Prenons l’exemple de la communauté Mabi du Cameroun, qui ignore où se trouve la tête de leur roi résistant. Comment voyez-vous cela ?

Notre ambassade à Yaoundé n’a pas connaissance d’un cas concret concernant les Mabi. Jusqu’à présent, nous n’avons pas été contactés par des représentantes ou représentants de cette communauté.

D’une manière générale, lorsqu’on se penche sur la recherche de provenance des restes humains, force est de constater que, malheureusement, l’origine géographique d’une très grande partie des milliers de restes humains présents dans les collections allemandes n’a pas encore été identifiée. Nous faisant cependant des progrès et établissons par exemple des vues d’ensemble. Partant de là, il n’est pas toujours possible d’identifier (par ex. par une analyse Adn) l’identité de la ou des personnes décédées. L’Allemagne fait tout son possible pour assurer un progrès constant dans l’éclaircissement d’autres destins. Nous accordons la plus grande importance à chaque cas particulier.

En marge de la présence des Africains à Berlin, l’Allemagne a célébré le 140e anniversaire de la commémoration de la Conférence de Berlin. Quelles ont été les activités retenues au cours de cette édition et comment mesurer votre niveau de satisfaction après cette célébration ?

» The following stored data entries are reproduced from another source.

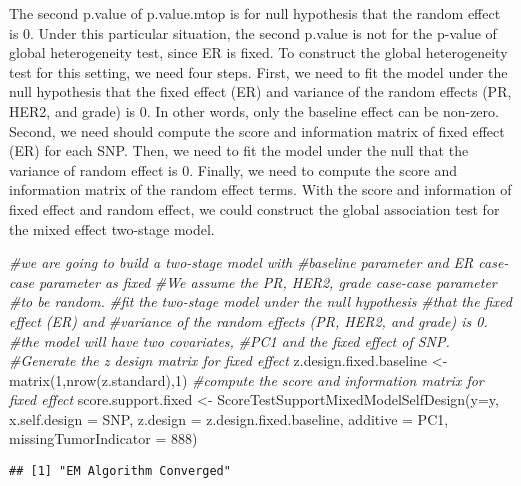\documentclass[11pt,]{article}
\newenvironment{Shaded}{\begin{snugshade}}{\end{snugshade}}
\newcommand{\AttributeTok}[1]{\textcolor[rgb]{0.77,0.63,0.00}{#1}}
\newcommand{\CommentTok}[1]{\textcolor[rgb]{0.56,0.35,0.01}{\textit{#1}}}
\newcommand{\DecValTok}[1]{\textcolor[rgb]{0.00,0.00,0.81}{#1}}
\newcommand{\FunctionTok}[1]{\textcolor[rgb]{0.00,0.00,0.00}{#1}}
\newcommand{\NormalTok}[1]{#1}
\newcommand{\OtherTok}[1]{\textcolor[rgb]{0.56,0.35,0.01}{#1}}
\begin{document}
The second p.value of p.value.mtop is for null hypothesis that the
random effect is 0. Under this particular situation, the second p.value
is not for the p-value of global heterogeneity test, since ER is fixed.
To construct the global heterogeneity test for this setting, we need
four steps. First, we need to fit the model under the null hypothesis
that the fixed effect (ER) and variance of the random effects (PR, HER2,
and grade) is 0. In other words, only the baseline effect can be
non-zero. Second, we need should compute the score and information
matrix of fixed effect (ER) for each SNP. Then, we need to fit the model
under the null that the variance of random effect is 0. Finally, we need
to compute the score and information matrix of the random effect terms.
With the score and information of fixed effect and random effect, we
could construct the global association test for the mixed effect
two-stage model.

\begin{Shaded}
\begin{Highlighting}[]
\CommentTok{\#we are going to build a two{-}stage model with }
\CommentTok{\#baseline parameter and ER case{-}case parameter as fixed}
\CommentTok{\#We assume the PR, HER2, grade case{-}case parameter }
\CommentTok{\#to be random.}
\CommentTok{\#fit the two{-}stage model under the null hypothesis}
\CommentTok{\#that the fixed effect (ER) and }
\CommentTok{\#variance of the random effects (PR, HER2, and grade) is 0.}
\CommentTok{\#the model will have two covariates, }
\CommentTok{\#PC1 and the fixed effect of SNP.}
\CommentTok{\#Generate the z design matrix for fixed effect}
\NormalTok{z.design.fixed.baseline }\OtherTok{\textless{}{-}} \FunctionTok{matrix}\NormalTok{(}\DecValTok{1}\NormalTok{,}\FunctionTok{nrow}\NormalTok{(z.standard),}\DecValTok{1}\NormalTok{)}
\CommentTok{\#compute the score and information matrix for fixed effect}
\NormalTok{score.support.fixed }\OtherTok{\textless{}{-}} \FunctionTok{ScoreTestSupportMixedModelSelfDesign}\NormalTok{(}\AttributeTok{y=}\NormalTok{y,}
                        \AttributeTok{x.self.design  =}\NormalTok{ SNP,}
                        \AttributeTok{z.design =}\NormalTok{ z.design.fixed.baseline,}
                        \AttributeTok{additive =}\NormalTok{ PC1,}
                        \AttributeTok{missingTumorIndicator =} \DecValTok{888}\NormalTok{)}
\end{Highlighting}
\end{Shaded}

\begin{verbatim}
## [1] "EM Algorithm Converged"
\end{verbatim}
\end{document}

Nous ne voulons pas « célébrer » cet anniversaire, mais nous saisissons plutôt l’occasion pour réfléchir de manière critique sur les conséquences du colonialisme et sur les crimes coloniaux allemands – et d’ailleurs aussi sur le rôle de mon propre ministère, le ministère fédéral des Affaires étrangères. Le ministère fédéral des Affaires étrangères organisera la conférence à laquelle toutes les grandes puissances coloniales européennes participèrent et dont le but était de régler, sous la direction du chancelier impérial Bismarck, les différends sur les territoires et les peuples africains. Aucun représentant africain n’y fut convié. Une nouvelle série d’événements, intitulée « Travail sur le passé colonial – Dialogue avec la société civile » (Aufarbeitung der kolonialen Vergangenheit – Im Dialog mit der Zivilgesellschaft), a été inaugurée le 25 novembre dernier au ministère fédéral des Affaires étrangères, à laquelle ont été notamment conviés de nombreux invités venant du continent africain et de la région Asie‑Pacifique, en particulier des territoires anciennement colonisés.